La Iglesia católica y el Gobierno español han firmado un protocolo para reparar a las víctimas de abusos sexuales en la institución eclesiástica. El acuerdo, que entrará en vigor el 15 de abril, permitirá a un número indeterminado de víctimas obtener una indemnización en un plazo máximo de seis meses. Sin embargo, el protocolo adolece de falta de claridad en los cálculos para fijar las indemnizaciones.
El dolor de las víctimas no se puede tasar en dinero
El dolor de las miles de víctimas de la pederastia eclesial no se puede medir en términos económicos. La indemnización no es solo un pago, sino un símbolo de la reparación que las víctimas merecen por parte de sus agresores o de quienes no hicieron todo lo posible por evitar los abusos. La mayoría de los afectados reclaman una reparación del daño a través de baremos económicos prefijados.

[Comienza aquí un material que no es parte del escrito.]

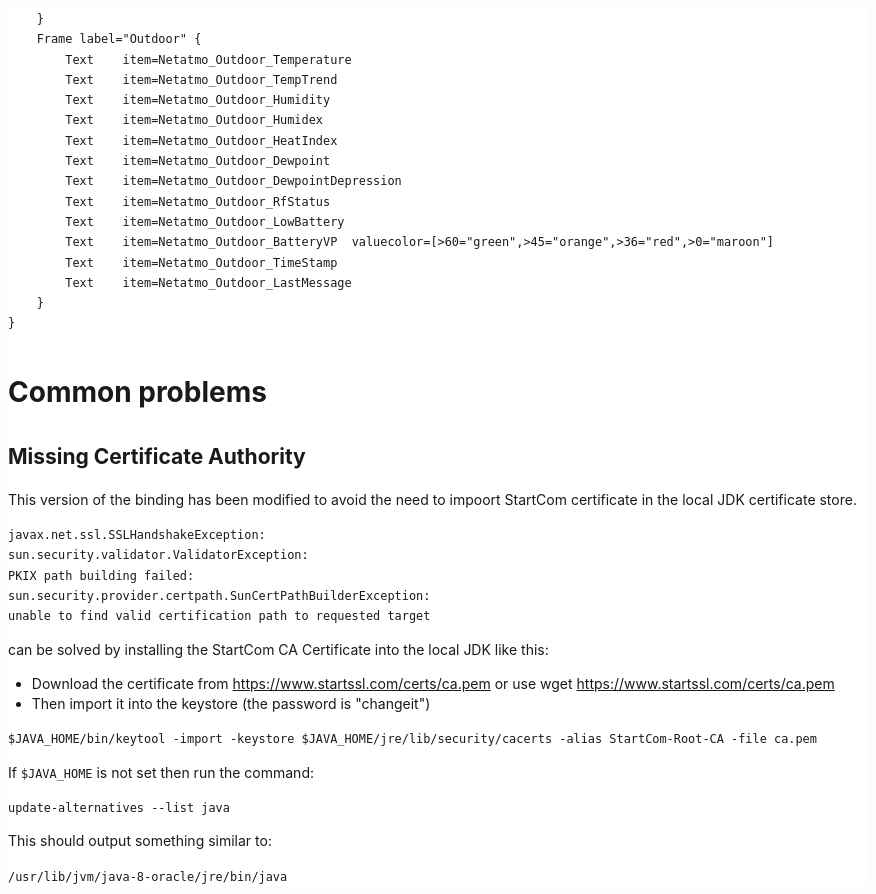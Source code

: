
 ```
    }
    Frame label="Outdoor" {
        Text    item=Netatmo_Outdoor_Temperature
        Text    item=Netatmo_Outdoor_TempTrend
        Text    item=Netatmo_Outdoor_Humidity
        Text    item=Netatmo_Outdoor_Humidex
        Text    item=Netatmo_Outdoor_HeatIndex
        Text    item=Netatmo_Outdoor_Dewpoint
        Text    item=Netatmo_Outdoor_DewpointDepression
        Text    item=Netatmo_Outdoor_RfStatus
        Text    item=Netatmo_Outdoor_LowBattery
        Text    item=Netatmo_Outdoor_BatteryVP  valuecolor=[>60="green",>45="orange",>36="red",>0="maroon"]
        Text    item=Netatmo_Outdoor_TimeStamp
        Text    item=Netatmo_Outdoor_LastMessage
    }
}
```

# Common problems

## Missing Certificate Authority

This version of the binding has been modified to avoid the need to impoort StartCom certificate in the local JDK certificate store.

```
javax.net.ssl.SSLHandshakeException:
sun.security.validator.ValidatorException:
PKIX path building failed:
sun.security.provider.certpath.SunCertPathBuilderException:
unable to find valid certification path to requested target
```

can be solved by installing the StartCom CA Certificate into the local JDK like this:

* Download the certificate from https://www.startssl.com/certs/ca.pem or use wget https://www.startssl.com/certs/ca.pem
* Then import it into the keystore (the password is "changeit")

```
$JAVA_HOME/bin/keytool -import -keystore $JAVA_HOME/jre/lib/security/cacerts -alias StartCom-Root-CA -file ca.pem
```

If `$JAVA_HOME` is not set then run the command:

```
update-alternatives --list java
```

This should output something similar to:

```
/usr/lib/jvm/java-8-oracle/jre/bin/java
```
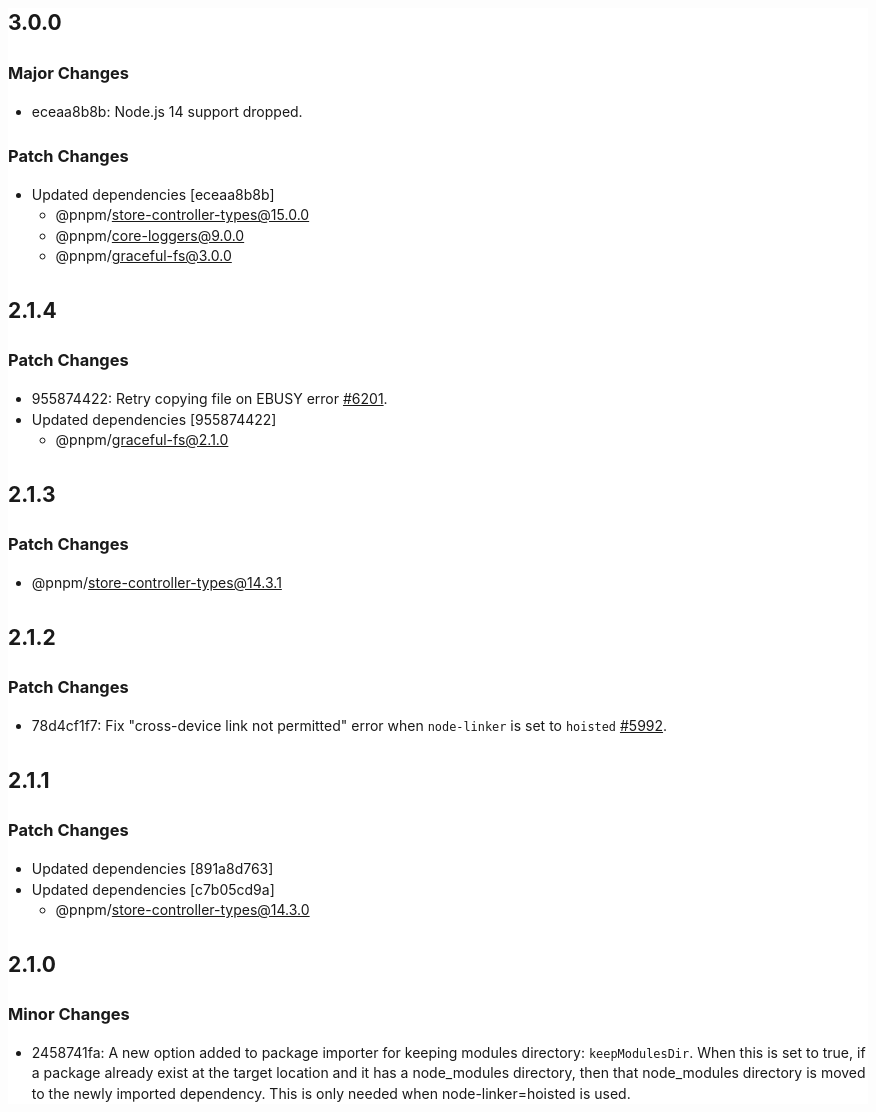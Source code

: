 ## 3.0.0

### Major Changes

- eceaa8b8b: Node.js 14 support dropped.

### Patch Changes

- Updated dependencies [eceaa8b8b]
  - @pnpm/store-controller-types@15.0.0
  - @pnpm/core-loggers@9.0.0
  - @pnpm/graceful-fs@3.0.0

## 2.1.4

### Patch Changes

- 955874422: Retry copying file on EBUSY error [#6201](https://github.com/pnpm/pnpm/issues/6201).
- Updated dependencies [955874422]
  - @pnpm/graceful-fs@2.1.0

## 2.1.3

### Patch Changes

- @pnpm/store-controller-types@14.3.1

## 2.1.2

### Patch Changes

- 78d4cf1f7: Fix "cross-device link not permitted" error when `node-linker` is set to `hoisted` [#5992](https://github.com/pnpm/pnpm/issues/5992).

## 2.1.1

### Patch Changes

- Updated dependencies [891a8d763]
- Updated dependencies [c7b05cd9a]
  - @pnpm/store-controller-types@14.3.0

## 2.1.0

### Minor Changes

- 2458741fa: A new option added to package importer for keeping modules directory: `keepModulesDir`. When this is set to true, if a package already exist at the target location and it has a node_modules directory, then that node_modules directory is moved to the newly imported dependency. This is only needed when node-linker=hoisted is used.
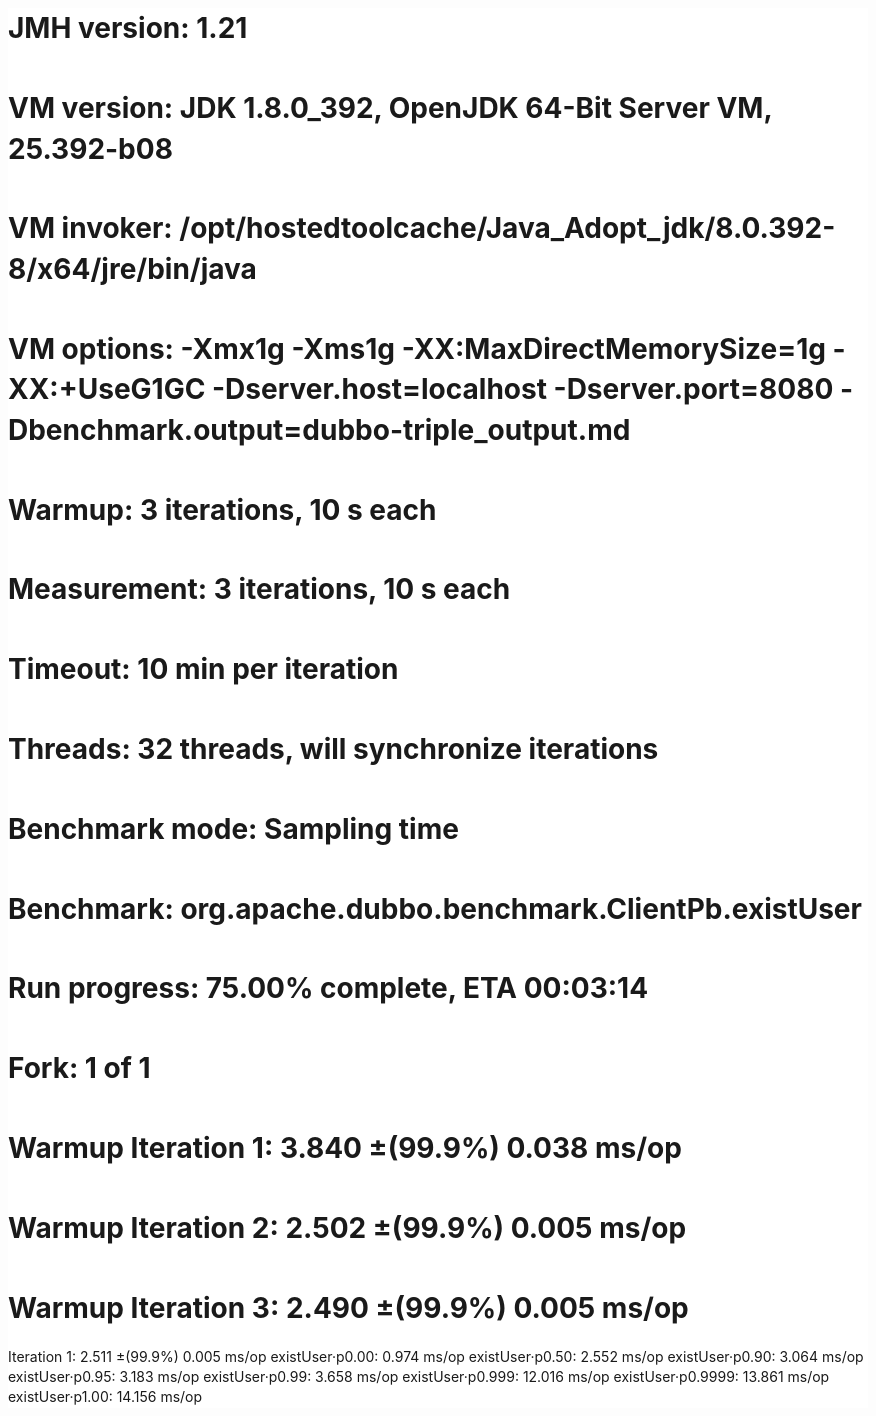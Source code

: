 
# JMH version: 1.21
# VM version: JDK 1.8.0_392, OpenJDK 64-Bit Server VM, 25.392-b08
# VM invoker: /opt/hostedtoolcache/Java_Adopt_jdk/8.0.392-8/x64/jre/bin/java
# VM options: -Xmx1g -Xms1g -XX:MaxDirectMemorySize=1g -XX:+UseG1GC -Dserver.host=localhost -Dserver.port=8080 -Dbenchmark.output=dubbo-triple_output.md
# Warmup: 3 iterations, 10 s each
# Measurement: 3 iterations, 10 s each
# Timeout: 10 min per iteration
# Threads: 32 threads, will synchronize iterations
# Benchmark mode: Sampling time
# Benchmark: org.apache.dubbo.benchmark.ClientPb.existUser

# Run progress: 75.00% complete, ETA 00:03:14
# Fork: 1 of 1
# Warmup Iteration   1: 3.840 ±(99.9%) 0.038 ms/op
# Warmup Iteration   2: 2.502 ±(99.9%) 0.005 ms/op
# Warmup Iteration   3: 2.490 ±(99.9%) 0.005 ms/op
Iteration   1: 2.511 ±(99.9%) 0.005 ms/op
                 existUser·p0.00:   0.974 ms/op
                 existUser·p0.50:   2.552 ms/op
                 existUser·p0.90:   3.064 ms/op
                 existUser·p0.95:   3.183 ms/op
                 existUser·p0.99:   3.658 ms/op
                 existUser·p0.999:  12.016 ms/op
                 existUser·p0.9999: 13.861 ms/op
                 existUser·p1.00:   14.156 ms/op
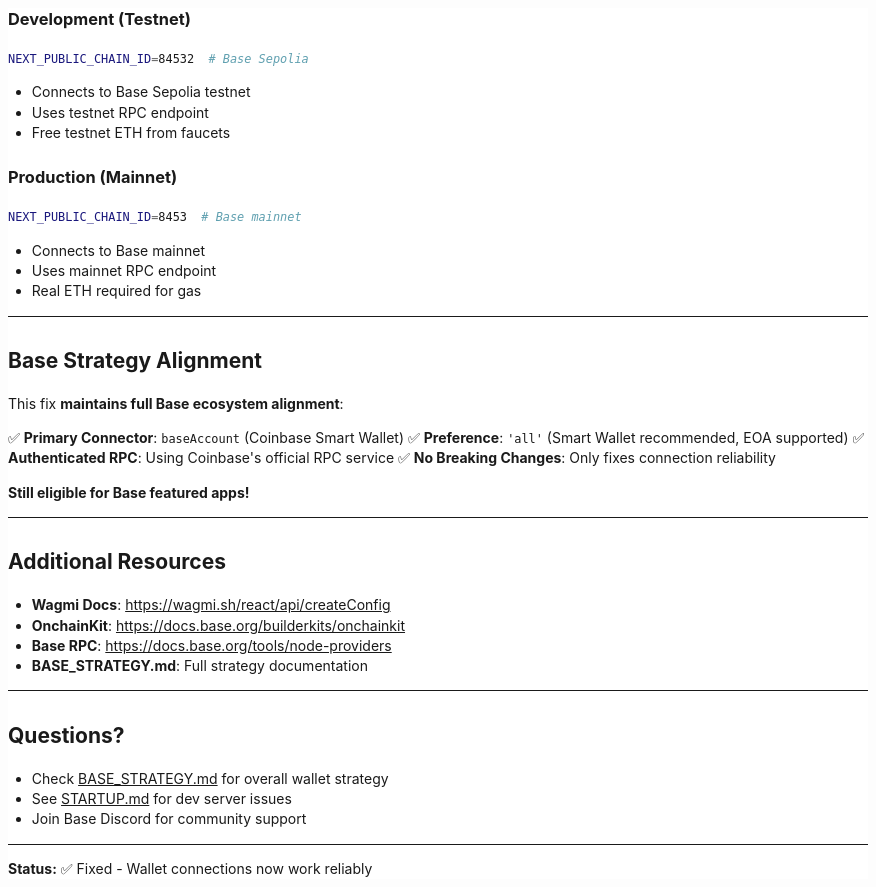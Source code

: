 ### Development (Testnet)

```bash
NEXT_PUBLIC_CHAIN_ID=84532  # Base Sepolia
```

- Connects to Base Sepolia testnet
- Uses testnet RPC endpoint
- Free testnet ETH from faucets

### Production (Mainnet)

```bash
NEXT_PUBLIC_CHAIN_ID=8453  # Base mainnet
```

- Connects to Base mainnet
- Uses mainnet RPC endpoint
- Real ETH required for gas

---

## Base Strategy Alignment

This fix **maintains full Base ecosystem alignment**:

✅ **Primary Connector**: `baseAccount` (Coinbase Smart Wallet)
✅ **Preference**: `'all'` (Smart Wallet recommended, EOA supported)
✅ **Authenticated RPC**: Using Coinbase's official RPC service
✅ **No Breaking Changes**: Only fixes connection reliability

**Still eligible for Base featured apps!**

---

## Additional Resources

- **Wagmi Docs**: https://wagmi.sh/react/api/createConfig
- **OnchainKit**: https://docs.base.org/builderkits/onchainkit
- **Base RPC**: https://docs.base.org/tools/node-providers
- **BASE_STRATEGY.md**: Full strategy documentation

---

## Questions?

- Check [BASE_STRATEGY.md](BASE_STRATEGY.md) for overall wallet strategy
- See [STARTUP.md](STARTUP.md) for dev server issues
- Join Base Discord for community support

---

**Status:** ✅ Fixed - Wallet connections now work reliably
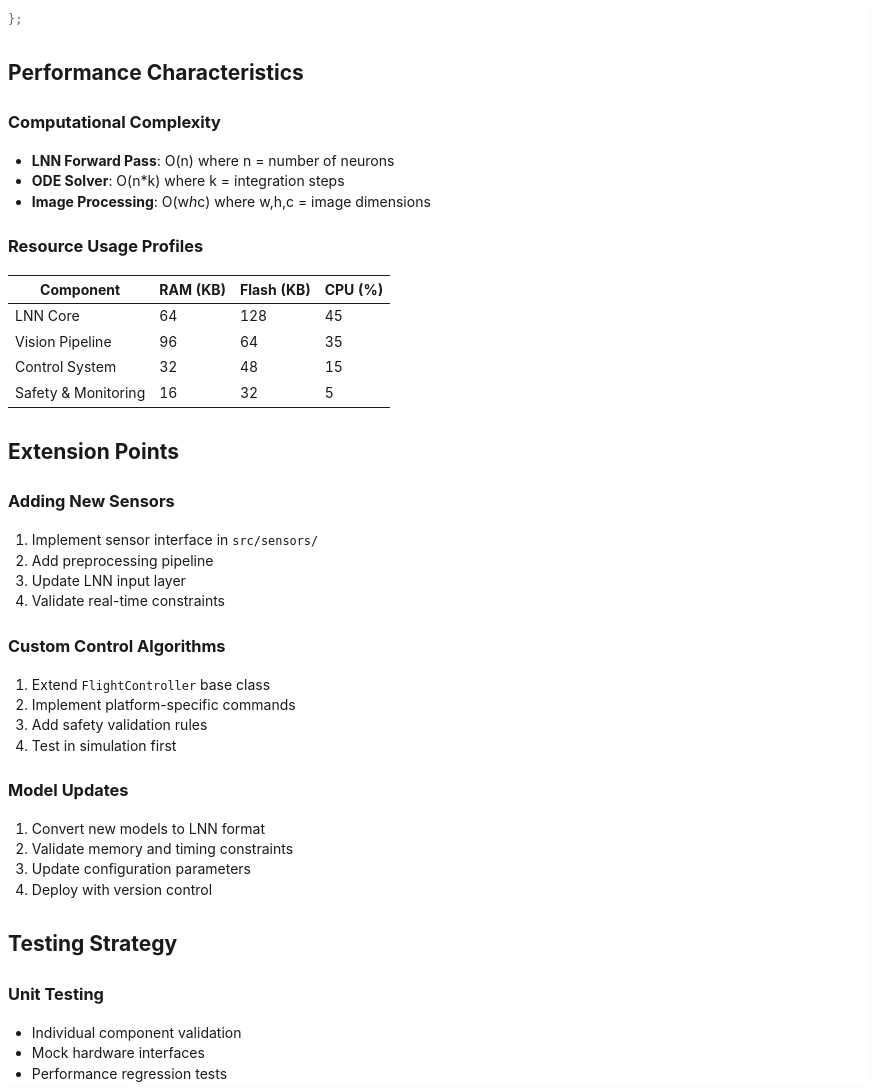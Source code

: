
 ```cpp
};
```

## Performance Characteristics

### Computational Complexity

- **LNN Forward Pass**: O(n) where n = number of neurons
- **ODE Solver**: O(n*k) where k = integration steps
- **Image Processing**: O(w*h*c) where w,h,c = image dimensions

### Resource Usage Profiles

| Component | RAM (KB) | Flash (KB) | CPU (%) |
|-----------|----------|------------|---------|
| LNN Core | 64 | 128 | 45 |
| Vision Pipeline | 96 | 64 | 35 |
| Control System | 32 | 48 | 15 |
| Safety & Monitoring | 16 | 32 | 5 |

## Extension Points

### Adding New Sensors

1. Implement sensor interface in `src/sensors/`
2. Add preprocessing pipeline
3. Update LNN input layer
4. Validate real-time constraints

### Custom Control Algorithms

1. Extend `FlightController` base class
2. Implement platform-specific commands
3. Add safety validation rules
4. Test in simulation first

### Model Updates

1. Convert new models to LNN format
2. Validate memory and timing constraints
3. Update configuration parameters
4. Deploy with version control

## Testing Strategy

### Unit Testing
- Individual component validation
- Mock hardware interfaces
- Performance regression tests
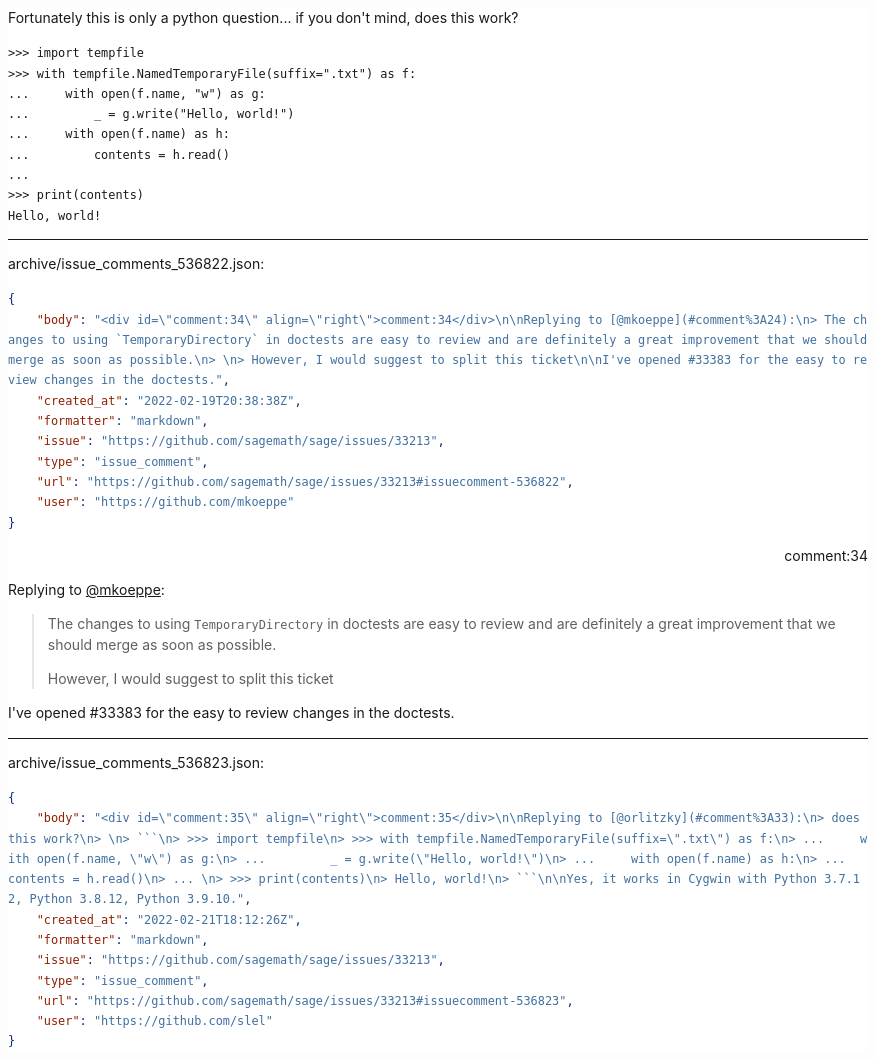 Fortunately this is only a python question... if you don't mind, does this work?

```
>>> import tempfile
>>> with tempfile.NamedTemporaryFile(suffix=".txt") as f:
...     with open(f.name, "w") as g:
...         _ = g.write("Hello, world!")
...     with open(f.name) as h:
...         contents = h.read()
... 
>>> print(contents)
Hello, world!
```



---

archive/issue_comments_536822.json:
```json
{
    "body": "<div id=\"comment:34\" align=\"right\">comment:34</div>\n\nReplying to [@mkoeppe](#comment%3A24):\n> The changes to using `TemporaryDirectory` in doctests are easy to review and are definitely a great improvement that we should merge as soon as possible.\n> \n> However, I would suggest to split this ticket\n\nI've opened #33383 for the easy to review changes in the doctests.",
    "created_at": "2022-02-19T20:38:38Z",
    "formatter": "markdown",
    "issue": "https://github.com/sagemath/sage/issues/33213",
    "type": "issue_comment",
    "url": "https://github.com/sagemath/sage/issues/33213#issuecomment-536822",
    "user": "https://github.com/mkoeppe"
}
```

<div id="comment:34" align="right">comment:34</div>

Replying to [@mkoeppe](#comment%3A24):
> The changes to using `TemporaryDirectory` in doctests are easy to review and are definitely a great improvement that we should merge as soon as possible.
> 
> However, I would suggest to split this ticket

I've opened #33383 for the easy to review changes in the doctests.



---

archive/issue_comments_536823.json:
```json
{
    "body": "<div id=\"comment:35\" align=\"right\">comment:35</div>\n\nReplying to [@orlitzky](#comment%3A33):\n> does this work?\n> \n> ```\n> >>> import tempfile\n> >>> with tempfile.NamedTemporaryFile(suffix=\".txt\") as f:\n> ...     with open(f.name, \"w\") as g:\n> ...         _ = g.write(\"Hello, world!\")\n> ...     with open(f.name) as h:\n> ...         contents = h.read()\n> ... \n> >>> print(contents)\n> Hello, world!\n> ```\n\nYes, it works in Cygwin with Python 3.7.12, Python 3.8.12, Python 3.9.10.",
    "created_at": "2022-02-21T18:12:26Z",
    "formatter": "markdown",
    "issue": "https://github.com/sagemath/sage/issues/33213",
    "type": "issue_comment",
    "url": "https://github.com/sagemath/sage/issues/33213#issuecomment-536823",
    "user": "https://github.com/slel"
}
```
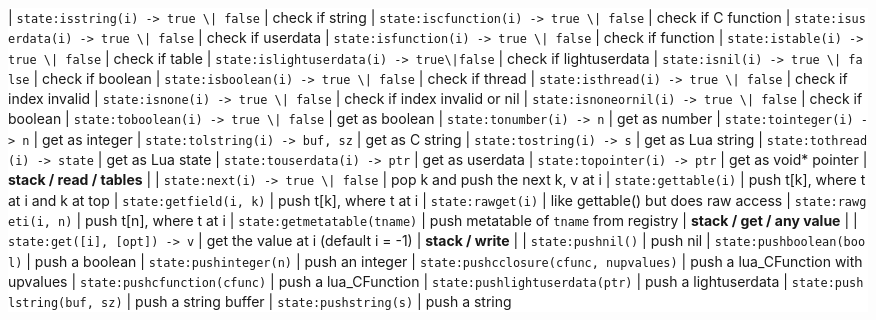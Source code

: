 | `state:isstring(i) -> true \| false`         | check if string
| `state:iscfunction(i) -> true \| false`      | check if C function
| `state:isuserdata(i) -> true \| false`       | check if userdata
| `state:isfunction(i) -> true \| false`       | check if function
| `state:istable(i) -> true \| false`          | check if table
| `state:islightuserdata(i) -> true\|false`    | check if lightuserdata
| `state:isnil(i) -> true \| false`            | check if boolean
| `state:isboolean(i) -> true \| false`        | check if thread
| `state:isthread(i) -> true \| false`         | check if index invalid
| `state:isnone(i) -> true \| false`           | check if index invalid or nil
| `state:isnoneornil(i) -> true \| false`      | check if boolean
| `state:toboolean(i) -> true \| false`        | get as boolean
| `state:tonumber(i) -> n`                     | get as number
| `state:tointeger(i) -> n`                    | get as integer
| `state:tolstring(i) -> buf, sz`              | get as C string
| `state:tostring(i) -> s`                     | get as Lua string
| `state:tothread(i) -> state`                 | get as Lua state
| `state:touserdata(i) -> ptr`                 | get as userdata
| `state:topointer(i) -> ptr`                  | get as void* pointer
| __stack / read / tables__                    |
| `state:next(i) -> true \| false`             | pop k and push the next k, v at i
| `state:gettable(i)`                          | push t[k], where t at i and k at top
| `state:getfield(i, k)`                       | push t[k], where t at i
| `state:rawget(i)`                            | like gettable() but does raw access
| `state:rawgeti(i, n)`                        | push t[n], where t at i
| `state:getmetatable(tname)`                  | push metatable of `tname` from registry
| __stack / get / any value__                  |
| `state:get([i], [opt]) -> v`                 | get the value at i (default i = -1)
| __stack / write__                            |
| `state:pushnil()`                            | push nil
| `state:pushboolean(bool)`                    | push a boolean
| `state:pushinteger(n)`                       | push an integer
| `state:pushcclosure(cfunc, nupvalues)`       | push a lua_CFunction with upvalues
| `state:pushcfunction(cfunc)`                 | push a lua_CFunction
| `state:pushlightuserdata(ptr)`               | push a lightuserdata
| `state:pushlstring(buf, sz)`                 | push a string buffer
| `state:pushstring(s)`                        | push a string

La falta de claridad en los cálculos
A pesar de que el protocolo detalla varios criterios para fijar las compensaciones económicas, como la gravedad de los abusos, la edad de la víctima o su relación con su victimario, no se establecen cifras concretas ni baremos para fijar las indemnizaciones. El presidente de la Conferencia Episcopal (CEE), el arzobispo Luis Argüello, y el ministro de Presidencia, Félix Bolaños, sostuvieron que no es necesario establecer cantidades ni horquillas.